"I will dwell in the house of the Lord for ever" (Psalm 23:6).
"Come, come, David," we may almost hear some of our friends say, "is it not very presumptuous on your part to speak with such certainty about the future? Would it not be evidence of a more lowly state of mind if you said, 'Well, I hope, in spite of all my shortcomings, that the Lord will be merciful to me at the last and give me a place just inside His door forever.'
But whatever may be thought of the statement, there it stands, without qualification and without recall. And there it must stand, for the words were not the expression of a pious opinion but were inspired in David's heart and mouth by the Holy Spirit. And if we consider them in their setting we shall see that to change them would be to spoil the beauty of this best loved portion of Old Testament Scripture. "The Lord is my Shepherd" is the opening sentence of the Psalm; and that opening admits of no other conclusion but this: "I will dwell in the house of the Lord for ever." It must be so, for can the Lord who is my Shepherd leave His sheep to perish on the way? Must He not for the love He bears them, and for the honour of His Name, and the integrity of His Word, lead them safely, even through the valley of the shadow of death, to this glorious goal? He must, or we can trust His work no more. Yes, if the Lord is my Shepherd, I will for a certainty dwell in the house of the Lord for ever. These are twin statements. A Psalm beginning with the one would be incomplete if it did not close with the other, and every soul that can truly use the first may use the last with the same glorious certainty as David did.
A shepherd is a keeper of sheep, not a loser of them. And if we may say "The Lord is my Shepherd, my Keeper," He is also the good Shepherd, and we may draw from that word every meaning which it is capable of yielding, yet not exhaust all that can be said of Him.

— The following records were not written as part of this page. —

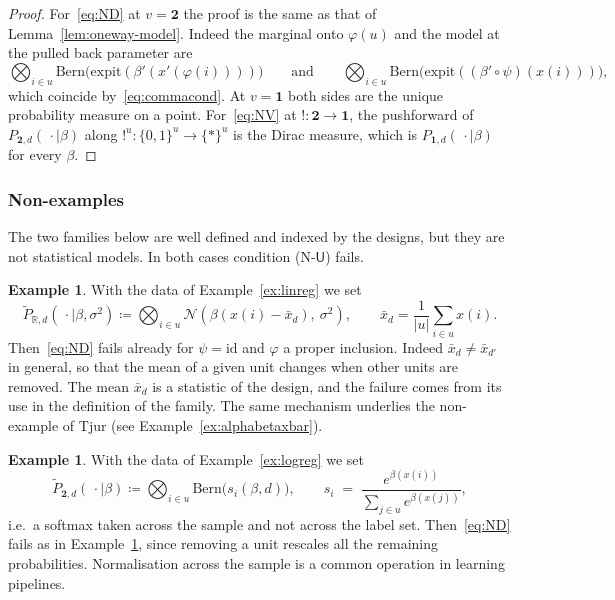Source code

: \documentclass[11pt,a4paper]{article}
\theoremstyle{plain}
\theoremstyle{definition}
\newtheorem{example}[theorem]{Example}
\theoremstyle{remark}
\newcommand{\cat}[1]{\mathsf{#1}}
\newcommand{\catU}{\cat{U}}
\newcommand{\id}{\mathrm{id}}
\newcommand{\R}{\mathbb{R}}
\newcommand{\Norm}{\mathcal{N}}
\newcommand{\Bern}{\mathrm{Bern}}
\newcommand{\expit}{\mathrm{expit}}
\begin{document}
\begin{proof}
For~\eqref{eq:ND} at $v=\mathbf{2}$ the proof is the same as that of
Lemma~\ref{lem:oneway-model}. Indeed the marginal onto $\varphi(u)$ and the
model at the pulled back parameter are
\[
\bigotimes_{i\in u}\Bern\bigl(\expit(\beta'(x'(\varphi(i))))\bigr)
\qquad\text{and}\qquad
\bigotimes_{i\in u}\Bern\bigl(\expit((\beta'\circ\psi)(x(i)))\bigr),
\]
which coincide by~\eqref{eq:commacond}. At $v=\mathbf{1}$ both sides are the
unique probability measure on a point. For~\eqref{eq:NV} at
$!\colon\mathbf{2}\to\mathbf{1}$, the pushforward of
$P_{\mathbf{2},d}(\,\cdot\mid\beta)$ along
$!^{u}\colon\{0,1\}^{u}\to\{*\}^{u}$ is the Dirac measure, which is
$P_{\mathbf{1},d}(\,\cdot\mid\beta)$ for every $\beta$.
\end{proof}

\subsubsection{Non-examples}

The two families below are well defined and indexed by the designs, but they
are not statistical models. In both cases condition (N-$\catU$) fails.

\begin{example}\label{ex:centring}
With the data of Example~\ref{ex:linreg} we set
\[
\widetilde{P}_{\R,d}(\,\cdot\mid\beta,\sigma^{2})
\coloneqq \bigotimes_{i\in u}\Norm(\beta(x(i)-\bar{x}_{d}),\ \sigma^{2}),
\qquad
\bar{x}_{d} = \frac{1}{|u|}\sum_{i\in u} x(i).
\]
Then~\eqref{eq:ND} fails already for $\psi=\id$ and $\varphi$ a proper
inclusion. Indeed $\bar{x}_{d} \neq \bar{x}_{d'}$ in general, so that the mean
of a given unit changes when other units are removed. The mean $\bar{x}_{d}$ is
a statistic of the design, and the failure comes from its use in the definition
of the family. The same mechanism underlies the non-example of Tjur (see
Example~\ref{ex:alphabetaxbar}).
\end{example}

\begin{example}\label{ex:softmax}
With the data of Example~\ref{ex:logreg} we set
\[
\widetilde{P}_{\mathbf{2},d}(\,\cdot\mid\beta)
\coloneqq \bigotimes_{i\in u}\Bern\bigl(s_{i}(\beta,d)\bigr),
\qquad
s_{i} \;=\; \frac{e^{\beta(x(i))}}{\sum_{j\in u}e^{\beta(x(j))}},
\]
i.e.\ a softmax taken across the sample and not across the label set.
Then~\eqref{eq:ND} fails as in Example~\ref{ex:centring}, since removing a unit
rescales all the remaining probabilities. Normalisation across the sample is a
common operation in learning pipelines.
\end{example}
\end{document}
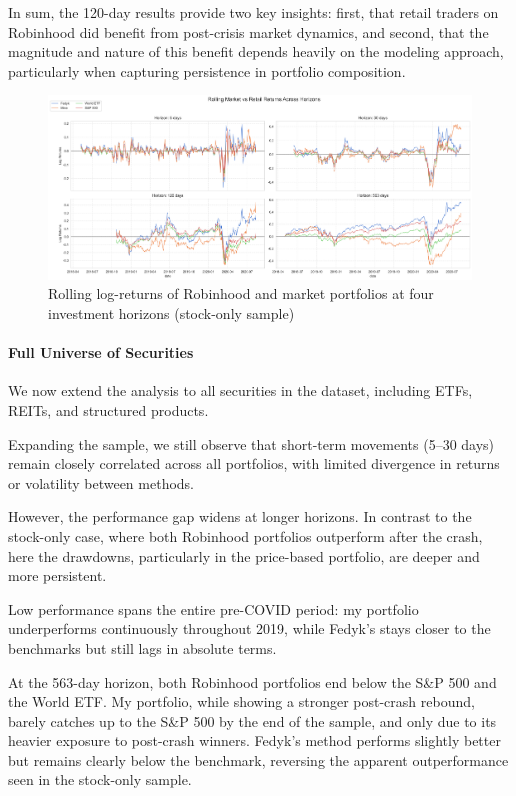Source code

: In sum, the 120-day results provide two key insights: first, that retail traders on Robinhood did benefit from post-crisis market dynamics, and second, that the magnitude and nature of this benefit depends heavily on the modeling approach, particularly when capturing persistence in portfolio composition.

\begin{figure}[h!]
    \centering
    \includegraphics[width=1\linewidth]
    {../images/returns/comparison_1.png}
    \caption{Rolling log-returns of Robinhood and market portfolios at four investment horizons (stock-only sample)}
\end{figure}

\paragraph{Full Universe of Securities}

We now extend the analysis to all securities in the dataset, including ETFs, REITs, and structured products.

Expanding the sample, we still observe that short-term movements (5–30 days) remain closely correlated across all portfolios, with limited divergence in returns or volatility between methods.

However, the performance gap widens at longer horizons. 
In contrast to the stock-only case, where both Robinhood portfolios outperform after the crash, here the drawdowns, particularly in the price-based portfolio, are deeper and more persistent.

Low performance spans the entire pre-COVID period: my portfolio underperforms continuously throughout 2019, while Fedyk’s stays closer to the benchmarks but still lags in absolute terms.

At the 563-day horizon, both Robinhood portfolios end below the S\&P 500 and the World ETF.
My portfolio, while showing a stronger post-crash rebound, barely catches up to the S\&P 500 by the end of the sample, and only due to its heavier exposure to post-crash winners.
Fedyk’s method performs slightly better but remains clearly below the benchmark, reversing the apparent outperformance seen in the stock-only sample.

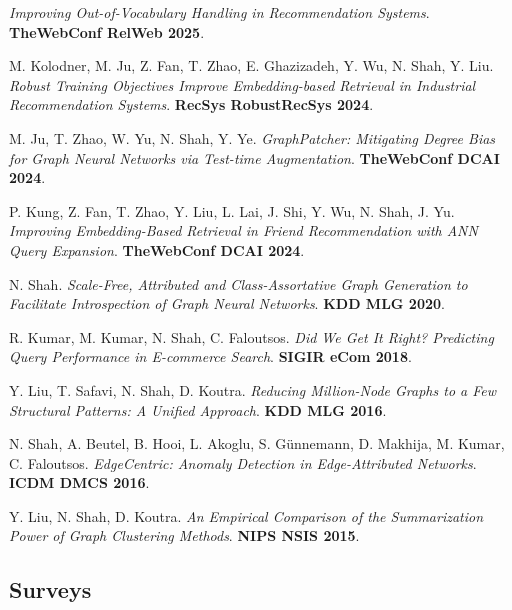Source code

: \documentclass{article}
\begin{document}
\begin{etaremune}[itemsep=1pt,parsep=0pt]
\item \emph{Improving Out-of-Vocabulary Handling in Recommendation Systems}. \textbf{TheWebConf RelWeb 2025}.
\item M. Kolodner, M. Ju, Z. Fan, T. Zhao, E. Ghazizadeh, Y. Wu, N. Shah, Y. Liu. \emph{Robust Training Objectives Improve Embedding-based Retrieval in Industrial Recommendation Systems}. \textbf{RecSys RobustRecSys 2024}.
\item M. Ju, T. Zhao, W. Yu, N. Shah, Y. Ye. \emph{GraphPatcher: Mitigating Degree Bias for Graph Neural Networks via Test-time Augmentation}. \textbf{TheWebConf DCAI 2024}.
\item P. Kung, Z. Fan, T. Zhao, Y. Liu, L. Lai, J. Shi, Y. Wu, N. Shah, J. Yu. \emph{Improving Embedding-Based Retrieval in Friend Recommendation with ANN Query Expansion}. \textbf{TheWebConf DCAI 2024}.
\item N. Shah. \emph{Scale-Free, Attributed and Class-Assortative Graph Generation to Facilitate Introspection of Graph Neural Networks}. \textbf{KDD MLG 2020}.
\item R. Kumar, M. Kumar, N. Shah, C. Faloutsos. \emph{Did We Get It Right? Predicting Query Performance in E-commerce Search}. \textbf{SIGIR eCom 2018}.
\item Y. Liu, T. Safavi, N. Shah, D. Koutra. \emph{Reducing Million-Node Graphs to a Few Structural Patterns: A Unified Approach}. \textbf{KDD MLG 2016}.
\item N. Shah, A. Beutel, B. Hooi, L. Akoglu, S. Günnemann, D. Makhija, M. Kumar, C. Faloutsos. \emph{EdgeCentric: Anomaly Detection in Edge-Attributed Networks}. \textbf{ICDM DMCS 2016}.
\item Y. Liu, N. Shah, D. Koutra. \emph{An Empirical Comparison of the Summarization Power of Graph Clustering Methods}. \textbf{NIPS NSIS 2015}.
\end{etaremune}

\subsection*{\bf {Surveys}}
\end{document}
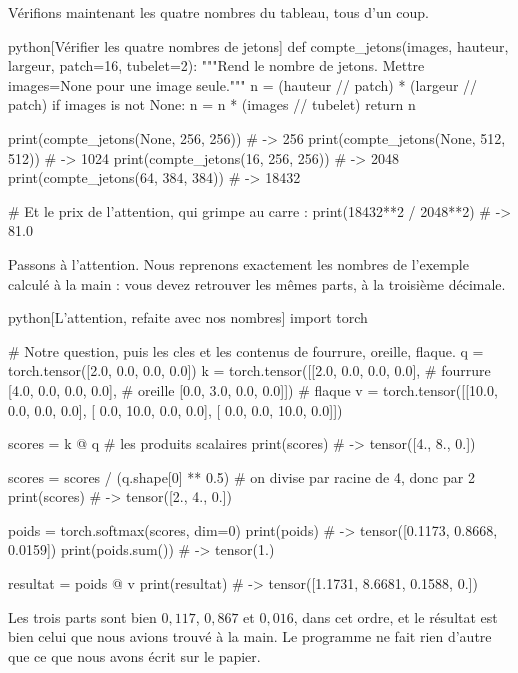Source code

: Vérifions maintenant les quatre nombres du tableau, tous d'un coup.

\begin{code}{python}[Vérifier les quatre nombres de jetons]
def compte_jetons(images, hauteur, largeur, patch=16, tubelet=2):
    """Rend le nombre de jetons. Mettre images=None pour une image seule."""
    n = (hauteur // patch) * (largeur // patch)
    if images is not None:
        n = n * (images // tubelet)
    return n

print(compte_jetons(None, 256, 256))   # -> 256
print(compte_jetons(None, 512, 512))   # -> 1024
print(compte_jetons(16,  256, 256))    # -> 2048
print(compte_jetons(64,  384, 384))    # -> 18432

# Et le prix de l'attention, qui grimpe au carre :
print(18432**2 / 2048**2)              # -> 81.0
\end{code}

Passons à l'attention. Nous reprenons exactement les nombres de l'exemple
calculé à la main : vous devez retrouver les mêmes parts, à la troisième
décimale.

\begin{code}{python}[L'attention, refaite avec nos nombres]
import torch

# Notre question, puis les cles et les contenus de fourrure, oreille, flaque.
q = torch.tensor([2.0, 0.0, 0.0, 0.0])
k = torch.tensor([[2.0, 0.0, 0.0, 0.0],    # fourrure
                  [4.0, 0.0, 0.0, 0.0],    # oreille
                  [0.0, 3.0, 0.0, 0.0]])   # flaque
v = torch.tensor([[10.0,  0.0,  0.0, 0.0],
                  [ 0.0, 10.0,  0.0, 0.0],
                  [ 0.0,  0.0, 10.0, 0.0]])

scores = k @ q                      # les produits scalaires
print(scores)                       # -> tensor([4., 8., 0.])

scores = scores / (q.shape[0] ** 0.5)   # on divise par racine de 4, donc par 2
print(scores)                       # -> tensor([2., 4., 0.])

poids = torch.softmax(scores, dim=0)
print(poids)                        # -> tensor([0.1173, 0.8668, 0.0159])
print(poids.sum())                  # -> tensor(1.)

resultat = poids @ v
print(resultat)                     # -> tensor([1.1731, 8.6681, 0.1588, 0.])
\end{code}
Les trois parts sont bien $0{,}117$, $0{,}867$ et $0{,}016$, dans cet ordre,
et le résultat est bien celui que nous avions trouvé à la main. Le programme
ne fait rien d'autre que ce que nous avons écrit sur le papier.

He is no hireling who flees when the wolf comes, but the Good Shepherd who stakes His all, yea, gives His life, in the defence of and for the salvation of His sheep. So good is He; so loved are they! He is good in the sense of being capable also. If He were constantly losing His sheep, He would not be a good keeper of sheep. He could not in this case be said to be a keeper of sheep at all, but a loser of them, and then where would His glory be?
He has declared His intention to hold securely and for ever every sheep of His. He has said, "They shall never perish, neither shall any man pluck them out of My hand." Can His intention fail? Nay; His word cannot be broken, for He is the eternal God. He has met the foes that threatened the sheep, He has broken their power for ever.
He Satan's power laid low;
Made sin, sin's reign o'erthrew;
Bowed to the grave, destroyed it so,
And death by dying slew.
And it is the hand that conquered these mighty powers, the hand of omnipotence, that holds the sheep secure forever.
But further, He said: "My Father, which gave them Me, is greater than all; and no man is able to pluck them out of my Father's hand." This is the hand of everlasting love. Then He added, "I and My Father are one." Almighty power and everlasting love are one, and they must be divorced before a sheep of Christ's can perish. The Father and the Son are one, and that eternal unity must be dissolved before the feeblest lamb of Christ's flock can be lost. How secure in this double grip are all those who can say, "The Lord is my Shepherd!" They may add with glad certainty, as David did, the assured result of this blessed fact: "I will dwell in the house of the Lord forever."